Swapping regularly between instruments, Sid and Danny crash through these mostly sub-2 minute stories, whether they are embracing the digital age (Laptop pro), venting their distrust in the media and the dystopian present (1984- with 1-9-8-4 count in!), cataloguing the uncertainties of the physical musical format (Should We Make A 7” ?) or describing the hum-drum life of dead-end towns (LA. In fact it wasn’t until the line ‘it never rains in LA’ that I realised they weren’t talking about Littlehampton!)- these White Noise Troubadours approach each subject with equal fervour, passion and violence. Most important of all, they are a lot of fun.
I was pleasantly surprised.
Chatting to the pair afterwards it was soon clear that these were two honest, down to earth, decent chaps, and a pity that they’re only over here for a week or so. This also meant that I was definitely going to the Worthing Leg of this tour.
An up and coming place, Worthing. Tour manager Kev, has his shop there- Train Of Thought Emporium and Gallery, boasting an art space that has hosted a few artistes collections, as well as a Talk by Travis Elborough about the Long Playing Record. Hopefully this will be the ‘hub’ for events in the future- helping to wake up this sleepy seaside town.
Bar 42 regularly hosts live bands and has a dedicated music room ‘out the back’ with faux-fur lined walls(?), rock seems to be the dominant genre, with it being played through the venue as well as that age old favourite- black- being the common theme.
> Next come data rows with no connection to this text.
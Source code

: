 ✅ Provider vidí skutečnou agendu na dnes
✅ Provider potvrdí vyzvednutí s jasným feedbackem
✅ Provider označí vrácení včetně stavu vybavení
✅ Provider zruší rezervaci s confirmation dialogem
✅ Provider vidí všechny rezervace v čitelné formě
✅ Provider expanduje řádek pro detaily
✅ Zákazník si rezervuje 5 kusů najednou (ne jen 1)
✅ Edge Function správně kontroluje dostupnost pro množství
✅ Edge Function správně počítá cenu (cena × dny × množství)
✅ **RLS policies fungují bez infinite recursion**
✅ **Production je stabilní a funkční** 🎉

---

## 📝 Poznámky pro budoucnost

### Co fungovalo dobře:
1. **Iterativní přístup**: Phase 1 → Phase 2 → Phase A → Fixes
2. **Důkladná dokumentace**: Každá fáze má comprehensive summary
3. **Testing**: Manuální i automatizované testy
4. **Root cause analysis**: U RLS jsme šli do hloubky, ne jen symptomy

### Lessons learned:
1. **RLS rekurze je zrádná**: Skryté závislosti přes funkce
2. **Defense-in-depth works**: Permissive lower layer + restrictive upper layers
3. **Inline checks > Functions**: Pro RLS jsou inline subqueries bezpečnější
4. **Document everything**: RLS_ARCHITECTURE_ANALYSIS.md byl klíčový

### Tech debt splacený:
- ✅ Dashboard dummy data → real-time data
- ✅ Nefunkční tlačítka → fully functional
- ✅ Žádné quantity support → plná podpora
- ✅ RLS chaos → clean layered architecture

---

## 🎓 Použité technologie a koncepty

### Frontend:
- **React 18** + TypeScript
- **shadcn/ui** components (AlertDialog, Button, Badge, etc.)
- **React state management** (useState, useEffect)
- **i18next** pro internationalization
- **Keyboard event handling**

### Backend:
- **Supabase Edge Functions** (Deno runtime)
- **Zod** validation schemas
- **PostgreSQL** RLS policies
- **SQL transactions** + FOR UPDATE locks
The Jem are the opening act tonight. Mid-twenties bassist is joined on stage by an older chap in velvet blazer, paisley tie, window pane slacks and brogues. A repetitive drum rhythm fills the room from a small drum machine, this is filled out with a simple but effective bassline. A dicta-phone is placed to the microphone, and a crackled voice emanates from it. The guitar starts with simple chords and snatched lines (hinting, unfinished) are repeated by the lead guy. With various props (hand shaped fly-swatter, ceramic gravy boat, head of a cuddly toy bear) they are like the bastard child of Frank Sidebottom and Suicide. A bottle is used to slide on the guitar- if there was anyone wondering what was in the bottle before emptying- it’s ok, sellotaped to it is a piece of paper with the word ‘Ketchup’ on. A small, hand held Casio keyboard is placed on the guitar pick up, making otherworldly noises- all the while the incessant beat drives forward and the cut-up vocals are said. Jem at times remind me of The Normal- but in reality they are anything but ‘normal’.
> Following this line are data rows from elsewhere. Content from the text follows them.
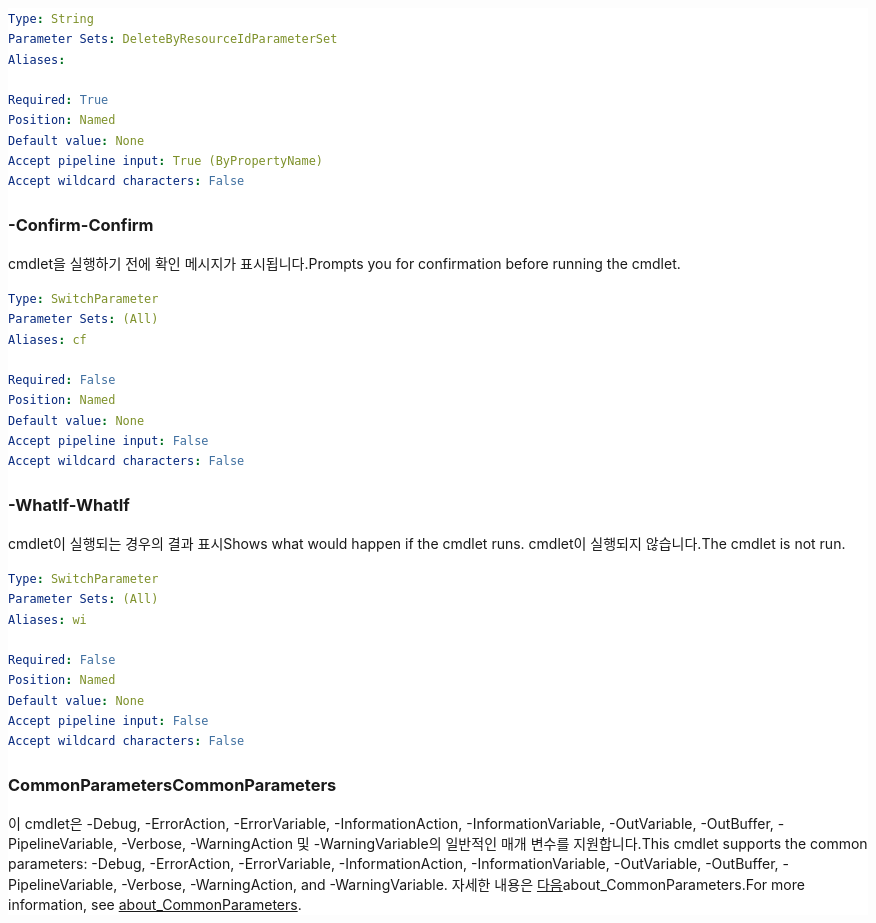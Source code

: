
 ```yaml
Type: String
Parameter Sets: DeleteByResourceIdParameterSet
Aliases:

Required: True
Position: Named
Default value: None
Accept pipeline input: True (ByPropertyName)
Accept wildcard characters: False
```

### <span data-ttu-id="02a5e-131">-Confirm</span><span class="sxs-lookup"><span data-stu-id="02a5e-131">-Confirm</span></span>
<span data-ttu-id="02a5e-132">cmdlet을 실행하기 전에 확인 메시지가 표시됩니다.</span><span class="sxs-lookup"><span data-stu-id="02a5e-132">Prompts you for confirmation before running the cmdlet.</span></span>

```yaml
Type: SwitchParameter
Parameter Sets: (All)
Aliases: cf

Required: False
Position: Named
Default value: None
Accept pipeline input: False
Accept wildcard characters: False
```

### <span data-ttu-id="02a5e-133">-WhatIf</span><span class="sxs-lookup"><span data-stu-id="02a5e-133">-WhatIf</span></span>
<span data-ttu-id="02a5e-134">cmdlet이 실행되는 경우의 결과 표시</span><span class="sxs-lookup"><span data-stu-id="02a5e-134">Shows what would happen if the cmdlet runs.</span></span>
<span data-ttu-id="02a5e-135">cmdlet이 실행되지 않습니다.</span><span class="sxs-lookup"><span data-stu-id="02a5e-135">The cmdlet is not run.</span></span>

```yaml
Type: SwitchParameter
Parameter Sets: (All)
Aliases: wi

Required: False
Position: Named
Default value: None
Accept pipeline input: False
Accept wildcard characters: False
```

### <span data-ttu-id="02a5e-136">CommonParameters</span><span class="sxs-lookup"><span data-stu-id="02a5e-136">CommonParameters</span></span>
<span data-ttu-id="02a5e-137">이 cmdlet은 -Debug, -ErrorAction, -ErrorVariable, -InformationAction, -InformationVariable, -OutVariable, -OutBuffer, -PipelineVariable, -Verbose, -WarningAction 및 -WarningVariable의 일반적인 매개 변수를 지원합니다.</span><span class="sxs-lookup"><span data-stu-id="02a5e-137">This cmdlet supports the common parameters: -Debug, -ErrorAction, -ErrorVariable, -InformationAction, -InformationVariable, -OutVariable, -OutBuffer, -PipelineVariable, -Verbose, -WarningAction, and -WarningVariable.</span></span> <span data-ttu-id="02a5e-138">자세한 내용은 [다음](http://go.microsoft.com/fwlink/?LinkID=113216)about_CommonParameters.</span><span class="sxs-lookup"><span data-stu-id="02a5e-138">For more information, see [about_CommonParameters](http://go.microsoft.com/fwlink/?LinkID=113216).</span></span>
The sax fronted surf of The Squadron Leaders is the next band to perform. I’ve seen these plenty of times over the years, but this is the first time I’ve seen them with a bass player in the form of latest addition, Becky. Playing a few old favourites from their Greatest Hits 1939-1945 collection, as well as gracing us with a few newies, the familiar Dick Dale sounding guitar, film samples and Kerry’s sax entertaining the swelling masses in this room that is getting far too hot for October!
A familiar smell fills the air and along with it the tell-tale Klang! of a cymbal- yes, Noisferatu are here. Their ranks have been increased too with the presence of a bass player, giving an extra sonic-angle as well as a sped-up, backwards showing of the classic film ‘Nosferatu’. Radishes are again distributed and the spooky electronic sounds and drones fill the room. ALL HAIL THEE RADISH is written in chalk on the floor followed by characters of an unknown long forgotten language.
Noisferatu bow then leave.
The night is completed by our new favourite band- The Gutters. There is a different tracklist tonight, keeping things fresh by rotating their back catalogue, as well as keeping in a few old favourites. The drums sound better- no Hi-Hat troubles. Danny is sporting plasters on his fingers- wounds generated by strings or skins or both, as each instrument is hammered into submission by it’s player. There is good humour and banter- there are a lot of smiles in this room.
After the gig I bought their album (18 tracks!) and 7” (5!)- if you don’t manage to catch them in Brighton before they return home- you can get both from their Bandcamp page here.
I hope they return in the future for more of the same, as they bring a rawness, energy and honesty rarely seen in these over produced times.